Bolt row capacities

The design moment resistance of a bolted end-plate connection is determined by the summation of the moments of resistance of each bolt row multiplied by it's lever arm as measured from the assumed centre of compression. The effective design tension capacity of each bot row is determined from the smallest tensile capacity of the bolt in tension, column web in tension, column flange in bending, the end-plate bending or the tension capacity of the beam web. If the connection fails in compression, a reduction in the tensile capacity is then made to maintain equilibrium. This is achieved by a reduction in the tensile capacity of the bolt rows. The procedure involves first determining the potential resistance of each row, such that each row is first checked in isolation, then in combination with successive rows above it, since the capacity of combined bolt rows may be less than the capacity of a single row due to the failure pattern of the end plate. This approach requires sufficient ductility in the connection to allow the connection to develop the design strength of the lower bolts.

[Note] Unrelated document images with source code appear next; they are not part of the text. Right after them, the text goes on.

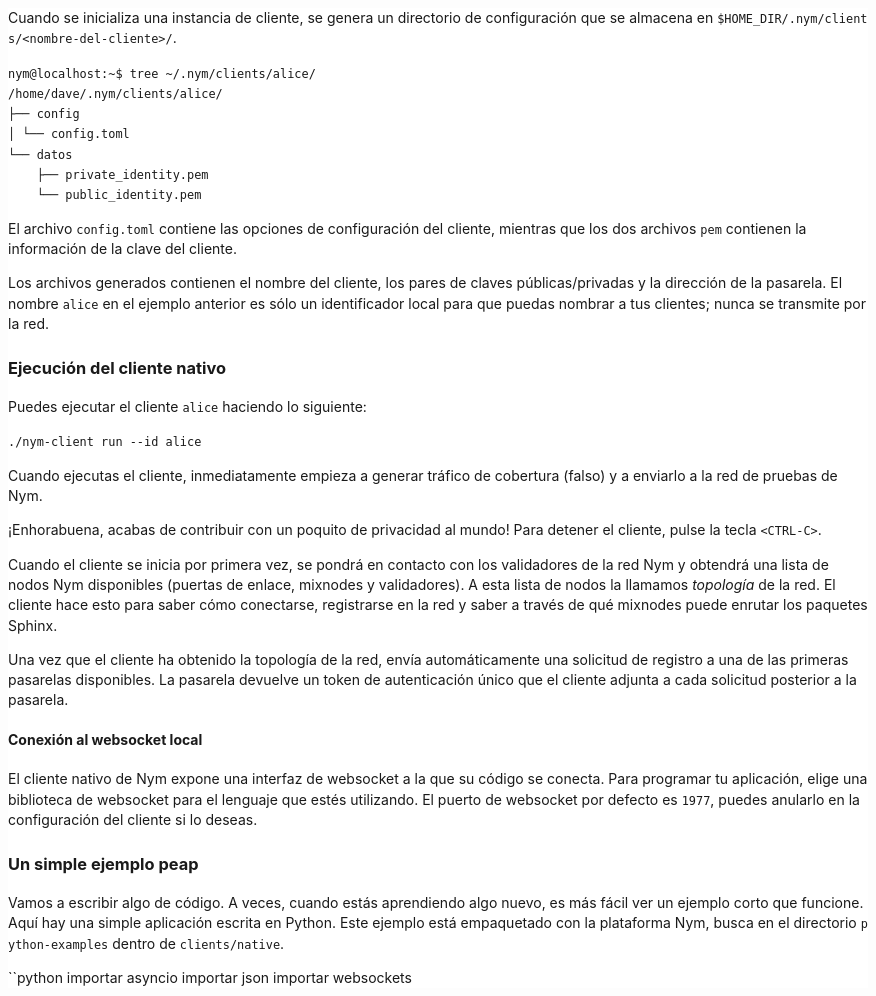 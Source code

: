 Cuando se inicializa una instancia de cliente, se genera un directorio de configuración que se almacena en `$HOME_DIR/.nym/clients/<nombre-del-cliente>/`.

```
nym@localhost:~$ tree ~/.nym/clients/alice/
/home/dave/.nym/clients/alice/
├── config
│ └── config.toml
└── datos
    ├── private_identity.pem
    └── public_identity.pem
```

El archivo `config.toml` contiene las opciones de configuración del cliente, mientras que los dos archivos `pem` contienen la información de la clave del cliente.

Los archivos generados contienen el nombre del cliente, los pares de claves públicas/privadas y la dirección de la pasarela. El nombre `alice` en el ejemplo anterior es sólo un identificador local para que puedas nombrar a tus clientes; nunca se transmite por la red.

### Ejecución del cliente nativo

Puedes ejecutar el cliente `alice` haciendo lo siguiente:

```
./nym-client run --id alice
```

Cuando ejecutas el cliente, inmediatamente empieza a generar tráfico de cobertura (falso) y a enviarlo a la red de pruebas de Nym.

¡Enhorabuena, acabas de contribuir con un poquito de privacidad al mundo! Para detener el cliente, pulse la tecla `<CTRL-C>`.

Cuando el cliente se inicia por primera vez, se pondrá en contacto con los validadores de la red Nym y obtendrá una lista de nodos Nym disponibles (puertas de enlace, mixnodes y validadores). A esta lista de nodos la llamamos _topología_ de la red. El cliente hace esto para saber cómo conectarse, registrarse en la red y saber a través de qué mixnodes puede enrutar los paquetes Sphinx.

Una vez que el cliente ha obtenido la topología de la red, envía automáticamente una solicitud de registro a una de las primeras pasarelas disponibles. La pasarela devuelve un token de autenticación único que el cliente adjunta a cada solicitud posterior a la pasarela.

#### Conexión al websocket local

El cliente nativo de Nym expone una interfaz de websocket a la que su código se conecta. Para programar tu aplicación, elige una biblioteca de websocket para el lenguaje que estés utilizando. El puerto de websocket por defecto es `1977`, puedes anularlo en la configuración del cliente si lo deseas.

### Un simple ejemplo peap

Vamos a escribir algo de código. A veces, cuando estás aprendiendo algo nuevo, es más fácil ver un ejemplo corto que funcione. Aquí hay una simple aplicación escrita en Python. Este ejemplo está empaquetado con la plataforma Nym, busca en el directorio `python-examples` dentro de `clients/native`.

``python
importar asyncio
importar json
importar websockets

To achieve this, limits are placed on the thickness of the column flange or end-plate relative to the strength of the bolts. If this ductility criterion is not achieved, the force distribution in the bolts is limited to an elastic triangular distribution.

Where MasterKey: Connections includes a design with insufficient moment to develop a compression and tension zone, a modified bolt force distribution is calculated to account for the fact there is only a compression (or only tension) zones, with the axial force being split equally between the zones.